Amber Benson, best known for her role as Tara Maclay on Buffy the Vampire Slayer, has been making a name for herself as a writer for several years, starting with comic book collaborations with Buffyverse author Christopher Golden and continuing with several film projects (Chance, Drones). Now, she takes her first stab at an original urban fantasy novel with Death’s Daughter, published by Ace and available in both printed and digital formats.
Calliope Reaper-Jones is an average girl living in New York City, trying to make a glamorous career for herself filled with designer fashion and hot guys… or so she thinks. Suddenly one day, a faun shows up in her workplace bathroom to bring her out of a spell she’d cast on herself — a forgetting charm, so she could get away from her old life as the middle daughter of Death himself. The family had allowed her to use the charm and move off to NYC, but the faun (Jarvis, her father’s Executive Assistant) de-charms her to let her know her father and older sister have been kidnapped and she needs to come home right away. Turns out she’s in line to take over for Dad… if she can pass some tests to prove her worth to the Board.
The book is written in first person, which allows for an intimate and very informal voice for the protagonist. Calliope (or, as her family calls her, Callie) doesn’t really want anything to do with the position of Death, but if she doesn’t accept the challenge and someone else takes over instead, her father and sister (along with the rest of the family) will lose their immortality and die. As is evident from her having left to live in New York, she isn’t particularly close to her family (except for little sis Clio, who aids Callie along her journey), but clearly loves them enough to risk her life to save theirs. The first-person viewpoint gives us access to her emotional state throughout, including some very amusing thoughts and asides she has about her situation and surroundings as she somewhat begrudgingly labors through the necessary tasks. Even after the forgetting charm is broken, she still daydreams about those designer shoes and drools over attractive men, including the Devil’s Protégé, who’s one of several entities trying to keep her from accomplishing her goal.
Because of the subject of the book, it’s not surprising that some of the other characters include the Devil and God. But what I found particularly interesting was how many other deities and mythological figures appear as players in the story: Kali, Indra, Persephone, Wodin, Cerberus, and Anubis, to name a few. What I liked most about their inclusion was the fearlessness with which Benson characterizes them: Kali, for instance, is a smart and capable goddess, but throughout the book she and Callie bicker like rival schoolgirls, with Kali even calling Callie a dipwad once or twice. And God, whose only presence is an auditory one, has a voice like RuPaul. It would have been easy for Benson to go with traditional, conservative descriptions of these religious figures, but instead she makes them more accessible, and it serves the story well.
I also enjoyed Benson’s portrayal of Death as not just a person, but the CEO of an executive board (comprised of some of the deities mentioned above).
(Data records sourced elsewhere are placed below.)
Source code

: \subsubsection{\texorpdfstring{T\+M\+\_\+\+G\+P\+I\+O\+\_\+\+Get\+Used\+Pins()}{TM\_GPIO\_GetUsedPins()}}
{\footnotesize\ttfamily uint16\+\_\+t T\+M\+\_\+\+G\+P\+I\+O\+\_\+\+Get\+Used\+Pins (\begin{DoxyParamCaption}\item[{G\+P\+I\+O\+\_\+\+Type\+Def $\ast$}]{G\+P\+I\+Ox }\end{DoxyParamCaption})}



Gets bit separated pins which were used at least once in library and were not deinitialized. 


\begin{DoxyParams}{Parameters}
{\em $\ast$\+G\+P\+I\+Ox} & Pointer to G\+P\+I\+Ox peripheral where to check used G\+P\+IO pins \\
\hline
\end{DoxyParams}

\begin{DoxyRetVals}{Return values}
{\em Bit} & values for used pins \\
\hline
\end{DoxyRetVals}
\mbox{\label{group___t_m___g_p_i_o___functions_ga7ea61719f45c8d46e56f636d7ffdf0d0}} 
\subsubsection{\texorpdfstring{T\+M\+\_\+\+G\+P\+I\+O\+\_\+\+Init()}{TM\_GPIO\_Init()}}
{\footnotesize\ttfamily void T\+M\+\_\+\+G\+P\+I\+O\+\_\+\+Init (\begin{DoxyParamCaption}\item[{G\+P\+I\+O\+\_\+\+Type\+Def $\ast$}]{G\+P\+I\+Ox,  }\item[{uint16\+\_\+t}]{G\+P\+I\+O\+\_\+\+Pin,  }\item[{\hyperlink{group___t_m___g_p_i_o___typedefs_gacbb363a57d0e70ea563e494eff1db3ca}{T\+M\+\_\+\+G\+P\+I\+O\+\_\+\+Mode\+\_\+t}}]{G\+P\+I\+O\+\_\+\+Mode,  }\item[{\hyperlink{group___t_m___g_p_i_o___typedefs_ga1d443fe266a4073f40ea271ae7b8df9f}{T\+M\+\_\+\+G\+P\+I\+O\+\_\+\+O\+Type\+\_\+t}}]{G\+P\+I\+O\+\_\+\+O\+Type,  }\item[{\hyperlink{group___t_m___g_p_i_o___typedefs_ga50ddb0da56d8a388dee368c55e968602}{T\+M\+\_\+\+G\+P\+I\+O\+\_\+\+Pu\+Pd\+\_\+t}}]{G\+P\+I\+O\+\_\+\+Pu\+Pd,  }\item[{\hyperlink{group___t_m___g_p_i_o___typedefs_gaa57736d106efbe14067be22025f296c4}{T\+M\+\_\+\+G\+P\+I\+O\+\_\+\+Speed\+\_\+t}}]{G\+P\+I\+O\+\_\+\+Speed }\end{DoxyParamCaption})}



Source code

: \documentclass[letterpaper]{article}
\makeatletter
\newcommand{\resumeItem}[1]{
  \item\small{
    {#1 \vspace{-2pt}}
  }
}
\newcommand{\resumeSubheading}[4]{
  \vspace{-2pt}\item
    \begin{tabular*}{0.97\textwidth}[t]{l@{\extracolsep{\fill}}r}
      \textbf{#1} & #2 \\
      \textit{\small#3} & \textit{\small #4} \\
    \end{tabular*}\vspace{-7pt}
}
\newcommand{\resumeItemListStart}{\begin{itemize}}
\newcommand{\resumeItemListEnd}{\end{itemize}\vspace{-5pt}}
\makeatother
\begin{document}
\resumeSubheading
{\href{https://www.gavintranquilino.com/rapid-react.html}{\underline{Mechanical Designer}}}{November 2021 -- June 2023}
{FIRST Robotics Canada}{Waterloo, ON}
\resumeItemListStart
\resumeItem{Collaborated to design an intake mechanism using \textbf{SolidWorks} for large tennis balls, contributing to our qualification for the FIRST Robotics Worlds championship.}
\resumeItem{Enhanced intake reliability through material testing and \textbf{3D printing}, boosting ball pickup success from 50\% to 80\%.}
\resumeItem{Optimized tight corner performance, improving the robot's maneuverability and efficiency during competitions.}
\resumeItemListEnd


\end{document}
The analogy works well in a modern novel like this, with Calliope and her family living in an enormous estate in Rhode Island and attending a prestigious boarding school, their friends aware only that her father is the CEO of a “multinational conglomerate.” It’s not just a funny way to look at the “job” of Death; Callie’s upbringing as a wealthy yet mostly normal kid makes her a far more identifiable character for us to follow, even with her bizarre family and the even more bizarre chain of events in the book.
Death’s Daughter is the first of Benson’s three-book deal with Penguin, and with such a rich cast of characters and universe to work with, the next two books are sure to delight as well.